(Stored data)
----

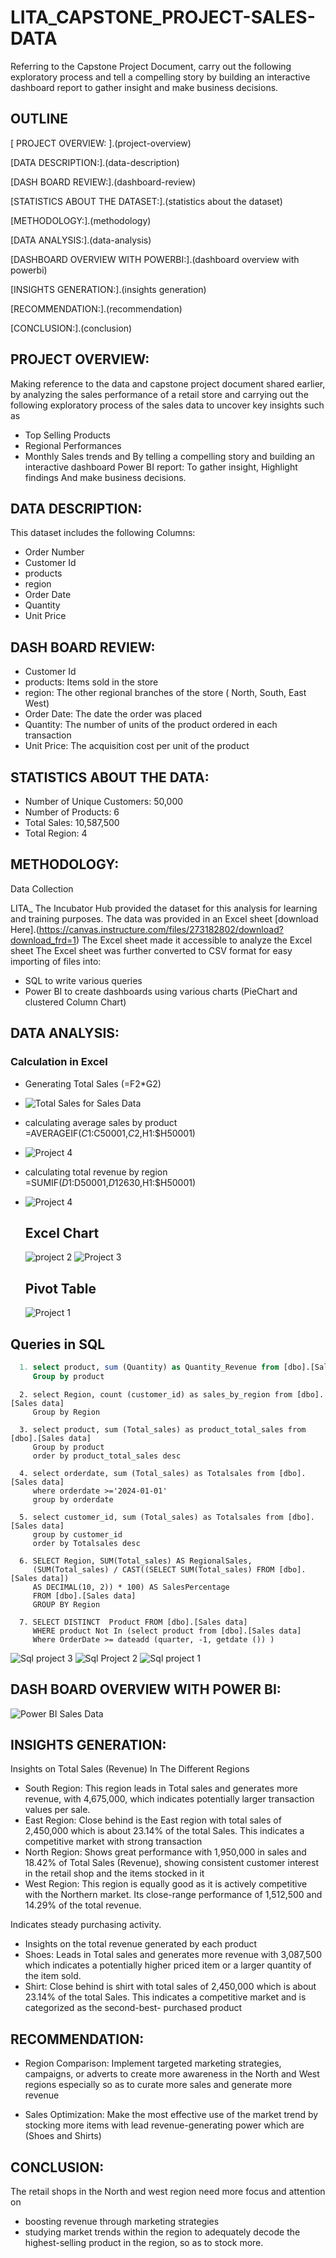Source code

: # LITA_CAPSTONE_PROJECT-SALES-DATA
Referring to the Capstone Project Document, carry out the following exploratory process and tell a compelling story by building an interactive dashboard report to gather insight and make business decisions.

## OUTLINE

[ PROJECT OVERVIEW: ].(project-overview)

[DATA DESCRIPTION:].(data-description)

[DASH BOARD REVIEW:].(dashboard-review)

[STATISTICS ABOUT THE DATASET:].(statistics about the dataset)

[METHODOLOGY:].(methodology)

[DATA ANALYSIS:].(data-analysis)

[DASHBOARD OVERVIEW WITH POWERBI:].(dashboard overview with powerbi)

[INSIGHTS GENERATION:].(insights generation)

[RECOMMENDATION:].(recommendation)

[CONCLUSION:].(conclusion)

## PROJECT OVERVIEW:

Making reference to the data and capstone project document shared earlier, by analyzing the sales performance of a retail store and carrying out the following exploratory process of the sales data to uncover key insights such as

- Top Selling Products
-  Regional Performances
-  Monthly Sales trends and By telling a compelling story and building an interactive dashboard Power BI report: To gather insight, Highlight findings And make business decisions.

## DATA DESCRIPTION:

This dataset includes the following Columns:

- Order Number
- Customer Id
- products
- region
- Order Date
- Quantity
- Unit Price

## DASH BOARD REVIEW:

- Customer Id
- products: Items sold in the store
- region: The other regional branches of the store ( North, South, East West)
- Order Date: The date the order was placed
- Quantity: The number of units of the product ordered in each transaction
- Unit Price: The acquisition cost per unit of the product

## STATISTICS ABOUT THE DATA:

- Number of Unique Customers: 50,000 
- Number of Products: 6
- Total Sales: 10,587,500
- Total Region: 4

## METHODOLOGY:

Data Collection

LITA_ The Incubator Hub provided the dataset for this analysis for learning and training purposes. The data was provided in an Excel sheet [download Here].(https://canvas.instructure.com/files/273182802/download?download_frd=1)
The Excel sheet made it accessible to analyze the Excel sheet The Excel sheet was further converted to CSV format for easy importing of files into:
- SQL to write various queries
- Power BI to create dashboards using various charts (PieChart and clustered Column Chart)

## DATA ANALYSIS: 

### Calculation in Excel
- Generating Total Sales (=F2*G2)
- ![Total Sales for Sales Data](https://github.com/user-attachments/assets/7e90ba29-a176-4cd1-8c8b-9d03c9361b0e)

- calculating average sales by product  =AVERAGEIF($C1:$C50001,$C2,$H1:$H50001)
- ![Project 4](https://github.com/user-attachments/assets/d20ff639-09ae-4d4d-a0aa-9525fa845a04)

- calculating total revenue by region  =SUMIF($D1:$D50001,$D12630,$H1:$H50001)
- ![Project 4](https://github.com/user-attachments/assets/7ceb8900-cb3f-409e-8c63-1b0f578998ef)

  ## Excel Chart
  
  ![project 2](https://github.com/user-attachments/assets/8838f738-42d1-488a-ab80-5b3d1cdf905f)
  ![Project 3](https://github.com/user-attachments/assets/cee8d208-0143-4d15-a4e0-195b3368c375)

  ## Pivot Table

  ![Project 1](https://github.com/user-attachments/assets/79365e24-f479-4f81-a0f5-b5682f081b48)

## Queries in SQL

``` SQL
  1. select product, sum (Quantity) as Quantity_Revenue from [dbo].[Sales data]
     Group by product
```
```
  2. select Region, count (customer_id) as sales_by_region from [dbo].[Sales data]
     Group by Region
```
```
  3. select product, sum (Total_sales) as product_total_sales from [dbo].[Sales data]
     Group by product
     order by product_total_sales desc
```
```
  4. select orderdate, sum (Total_sales) as Totalsales from [dbo].[Sales data]
     where orderdate >='2024-01-01'
     group by orderdate
```
```
  5. select customer_id, sum (Total_sales) as Totalsales from [dbo].[Sales data]
     group by customer_id
     order by Totalsales desc
```
```
  6. SELECT Region, SUM(Total_sales) AS RegionalSales, 
     (SUM(Total_sales) / CAST((SELECT SUM(Total_sales) FROM [dbo].[Sales data])
     AS DECIMAL(10, 2)) * 100) AS SalesPercentage
     FROM [dbo].[Sales data]
     GROUP BY Region
```
```
  7. SELECT DISTINCT  Product FROM [dbo].[Sales data]
     WHERE product Not In (select product from [dbo].[Sales data]
     Where OrderDate >= dateadd (quarter, -1, getdate ()) )
```
![Sql project 3](https://github.com/user-attachments/assets/76cc3fdd-50e5-4f4f-b42a-18f5e826f83b)
![Sql Project 2](https://github.com/user-attachments/assets/0cb67e3b-57f7-4984-a49c-9443b585c293)
![Sql project 1](https://github.com/user-attachments/assets/650e2889-d054-4043-a8ab-d5c14febe666)

## DASH BOARD OVERVIEW WITH POWER BI:

![Power BI Sales Data](https://github.com/user-attachments/assets/788c5fca-f08f-4ad5-bea1-8e8942c06c64)

## INSIGHTS GENERATION:

Insights on Total Sales (Revenue) In The Different Regions
- South Region: This region leads in Total sales and generates more revenue, with 4,675,000, which indicates potentially larger transaction values per sale.
- East Region: Close behind is the East region with total sales of 2,450,000 which is about 23.14% of the total Sales. This indicates a competitive market with strong transaction
- North Region: Shows great performance with 1,950,000 in sales and 18.42% of Total Sales (Revenue), showing consistent customer interest in the retail shop and the items stocked in it
- West Region: This region is equally good as it is actively competitive with the Northern market. Its close-range performance of 1,512,500 and 14.29% of the total revenue.

Indicates steady purchasing activity.
- Insights on the total revenue generated by each product
- Shoes: Leads in Total sales and generates more revenue with 3,087,500 which indicates a potentially higher priced item or a larger quantity of the item sold.
- Shirt: Close behind is shirt with total sales of 2,450,000 which is about 23.14% of the total Sales. This indicates a competitive market and is categorized as the second-best- 
  purchased product

## RECOMMENDATION:

- Region Comparison: Implement targeted marketing strategies, campaigns, or adverts to create more awareness in the North and West regions especially so as to curate more sales and generate more revenue

- Sales Optimization: Make the most effective use of the market trend by stocking more items with lead revenue-generating power which are (Shoes and Shirts)

## CONCLUSION:

The retail shops in the North and west region need more focus and attention on

- boosting revenue through marketing strategies
- studying market trends within the region to adequately decode the highest-selling product in the region, so as to stock more.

----

What you should do
Copy, from the lines above, each one that holds "strategies".

Task response
- Region Comparison: Implement targeted marketing strategies, campaigns, or adverts to create more awareness in the North and West regions especially so as to curate more sales and generate more revenue
- boosting revenue through marketing strategies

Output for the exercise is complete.